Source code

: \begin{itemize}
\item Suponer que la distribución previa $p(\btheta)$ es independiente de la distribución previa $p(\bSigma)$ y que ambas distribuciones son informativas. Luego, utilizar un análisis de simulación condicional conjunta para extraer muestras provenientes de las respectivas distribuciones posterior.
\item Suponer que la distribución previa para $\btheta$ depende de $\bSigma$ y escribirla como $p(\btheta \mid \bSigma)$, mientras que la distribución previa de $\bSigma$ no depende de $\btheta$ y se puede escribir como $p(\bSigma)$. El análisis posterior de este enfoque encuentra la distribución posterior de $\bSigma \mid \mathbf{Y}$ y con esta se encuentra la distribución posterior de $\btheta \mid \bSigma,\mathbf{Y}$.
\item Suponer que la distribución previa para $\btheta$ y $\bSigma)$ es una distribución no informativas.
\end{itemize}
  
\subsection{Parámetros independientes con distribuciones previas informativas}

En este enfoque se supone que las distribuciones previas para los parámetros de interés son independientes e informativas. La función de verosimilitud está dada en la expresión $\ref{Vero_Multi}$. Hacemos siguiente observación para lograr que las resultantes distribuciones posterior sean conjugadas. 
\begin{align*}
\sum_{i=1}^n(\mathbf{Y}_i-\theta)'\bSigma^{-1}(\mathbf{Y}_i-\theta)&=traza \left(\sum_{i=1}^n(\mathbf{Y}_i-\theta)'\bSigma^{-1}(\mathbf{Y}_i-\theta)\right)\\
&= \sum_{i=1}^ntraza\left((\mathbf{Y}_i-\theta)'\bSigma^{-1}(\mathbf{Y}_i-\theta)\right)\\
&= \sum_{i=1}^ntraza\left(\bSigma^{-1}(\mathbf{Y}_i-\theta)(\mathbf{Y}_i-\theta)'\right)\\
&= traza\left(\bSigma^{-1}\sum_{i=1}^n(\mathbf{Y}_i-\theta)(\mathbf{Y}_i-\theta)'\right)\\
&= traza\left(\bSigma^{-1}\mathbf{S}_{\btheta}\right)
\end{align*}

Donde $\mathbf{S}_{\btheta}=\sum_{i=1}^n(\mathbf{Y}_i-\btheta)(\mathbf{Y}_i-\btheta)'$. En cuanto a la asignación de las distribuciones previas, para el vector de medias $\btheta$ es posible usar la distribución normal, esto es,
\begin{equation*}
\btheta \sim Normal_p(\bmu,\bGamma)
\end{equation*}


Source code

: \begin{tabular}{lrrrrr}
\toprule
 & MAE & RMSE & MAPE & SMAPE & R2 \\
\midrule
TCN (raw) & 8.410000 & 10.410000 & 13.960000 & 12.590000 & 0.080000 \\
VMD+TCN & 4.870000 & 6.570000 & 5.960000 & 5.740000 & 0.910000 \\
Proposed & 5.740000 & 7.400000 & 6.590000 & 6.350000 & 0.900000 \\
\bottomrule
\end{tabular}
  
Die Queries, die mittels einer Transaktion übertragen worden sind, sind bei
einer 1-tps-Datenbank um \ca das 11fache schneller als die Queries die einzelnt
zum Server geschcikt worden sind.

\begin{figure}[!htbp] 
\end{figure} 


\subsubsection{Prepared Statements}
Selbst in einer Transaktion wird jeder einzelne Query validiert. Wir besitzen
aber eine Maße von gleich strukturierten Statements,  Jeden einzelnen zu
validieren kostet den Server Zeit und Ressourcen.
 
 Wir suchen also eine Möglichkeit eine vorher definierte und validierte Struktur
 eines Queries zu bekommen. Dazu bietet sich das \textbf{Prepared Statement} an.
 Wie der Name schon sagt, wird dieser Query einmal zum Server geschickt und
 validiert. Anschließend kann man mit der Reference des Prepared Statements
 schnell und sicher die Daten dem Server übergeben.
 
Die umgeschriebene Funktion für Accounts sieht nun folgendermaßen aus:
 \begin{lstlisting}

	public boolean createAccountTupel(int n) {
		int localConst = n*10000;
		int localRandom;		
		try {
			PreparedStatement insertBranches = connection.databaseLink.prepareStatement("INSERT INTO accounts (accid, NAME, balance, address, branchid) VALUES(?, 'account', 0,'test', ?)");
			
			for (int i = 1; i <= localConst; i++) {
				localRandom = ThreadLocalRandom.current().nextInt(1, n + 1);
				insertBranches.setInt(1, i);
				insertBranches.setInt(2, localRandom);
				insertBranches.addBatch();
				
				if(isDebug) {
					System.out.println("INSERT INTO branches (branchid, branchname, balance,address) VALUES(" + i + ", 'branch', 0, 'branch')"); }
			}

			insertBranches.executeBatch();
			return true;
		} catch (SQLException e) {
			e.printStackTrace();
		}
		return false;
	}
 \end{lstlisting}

**Requirement**.
Please return all of the entries shown above, exactly as they stand.

**Response**.
Source code

: \begin{itemize}
\item Suponer que la distribución previa $p(\btheta)$ es independiente de la distribución previa $p(\bSigma)$ y que ambas distribuciones son informativas. Luego, utilizar un análisis de simulación condicional conjunta para extraer muestras provenientes de las respectivas distribuciones posterior.
\item Suponer que la distribución previa para $\btheta$ depende de $\bSigma$ y escribirla como $p(\btheta \mid \bSigma)$, mientras que la distribución previa de $\bSigma$ no depende de $\btheta$ y se puede escribir como $p(\bSigma)$. El análisis posterior de este enfoque encuentra la distribución posterior de $\bSigma \mid \mathbf{Y}$ y con esta se encuentra la distribución posterior de $\btheta \mid \bSigma,\mathbf{Y}$.
\item Suponer que la distribución previa para $\btheta$ y $\bSigma)$ es una distribución no informativas.
\end{itemize}
  
\subsection{Parámetros independientes con distribuciones previas informativas}

En este enfoque se supone que las distribuciones previas para los parámetros de interés son independientes e informativas. La función de verosimilitud está dada en la expresión $\ref{Vero_Multi}$. Hacemos siguiente observación para lograr que las resultantes distribuciones posterior sean conjugadas. 
\begin{align*}
\sum_{i=1}^n(\mathbf{Y}_i-\theta)'\bSigma^{-1}(\mathbf{Y}_i-\theta)&=traza \left(\sum_{i=1}^n(\mathbf{Y}_i-\theta)'\bSigma^{-1}(\mathbf{Y}_i-\theta)\right)\\
&= \sum_{i=1}^ntraza\left((\mathbf{Y}_i-\theta)'\bSigma^{-1}(\mathbf{Y}_i-\theta)\right)\\
&= \sum_{i=1}^ntraza\left(\bSigma^{-1}(\mathbf{Y}_i-\theta)(\mathbf{Y}_i-\theta)'\right)\\
&= traza\left(\bSigma^{-1}\sum_{i=1}^n(\mathbf{Y}_i-\theta)(\mathbf{Y}_i-\theta)'\right)\\
&= traza\left(\bSigma^{-1}\mathbf{S}_{\btheta}\right)
\end{align*}

Donde $\mathbf{S}_{\btheta}=\sum_{i=1}^n(\mathbf{Y}_i-\btheta)(\mathbf{Y}_i-\btheta)'$. En cuanto a la asignación de las distribuciones previas, para el vector de medias $\btheta$ es posible usar la distribución normal, esto es,
\begin{equation*}
\btheta \sim Normal_p(\bmu,\bGamma)
\end{equation*}


Source code

: \begin{tabular}{lrrrrr}
\toprule
 & MAE & RMSE & MAPE & SMAPE & R2 \\
\midrule
TCN (raw) & 8.410000 & 10.410000 & 13.960000 & 12.590000 & 0.080000 \\
VMD+TCN & 4.870000 & 6.570000 & 5.960000 & 5.740000 & 0.910000 \\
Proposed & 5.740000 & 7.400000 & 6.590000 & 6.350000 & 0.900000 \\
\bottomrule
\end{tabular}
  
Die Queries, die mittels einer Transaktion übertragen worden sind, sind bei
einer 1-tps-Datenbank um \ca das 11fache schneller als die Queries die einzelnt
zum Server geschcikt worden sind.

\begin{figure}[!htbp] 
\end{figure} 


\subsubsection{Prepared Statements}
Selbst in einer Transaktion wird jeder einzelne Query validiert. Wir besitzen
aber eine Maße von gleich strukturierten Statements,  Jeden einzelnen zu
validieren kostet den Server Zeit und Ressourcen.
 
 Wir suchen also eine Möglichkeit eine vorher definierte und validierte Struktur
 eines Queries zu bekommen. Dazu bietet sich das \textbf{Prepared Statement} an.
 Wie der Name schon sagt, wird dieser Query einmal zum Server geschickt und
 validiert. Anschließend kann man mit der Reference des Prepared Statements
 schnell und sicher die Daten dem Server übergeben.
 
Die umgeschriebene Funktion für Accounts sieht nun folgendermaßen aus:
 \begin{lstlisting}

	public boolean createAccountTupel(int n) {
		int localConst = n*10000;
		int localRandom;		
		try {
			PreparedStatement insertBranches = connection.databaseLink.prepareStatement("INSERT INTO accounts (accid, NAME, balance, address, branchid) VALUES(?, 'account', 0,'test', ?)");
			
			for (int i = 1; i <= localConst; i++) {
				localRandom = ThreadLocalRandom.current().nextInt(1, n + 1);
				insertBranches.setInt(1, i);
				insertBranches.setInt(2, localRandom);
				insertBranches.addBatch();
				
				if(isDebug) {
					System.out.println("INSERT INTO branches (branchid, branchname, balance,address) VALUES(" + i + ", 'branch', 0, 'branch')"); }
			}

			insertBranches.executeBatch();
			return true;
		} catch (SQLException e) {
			e.printStackTrace();
		}
		return false;
	}
 \end{lstlisting}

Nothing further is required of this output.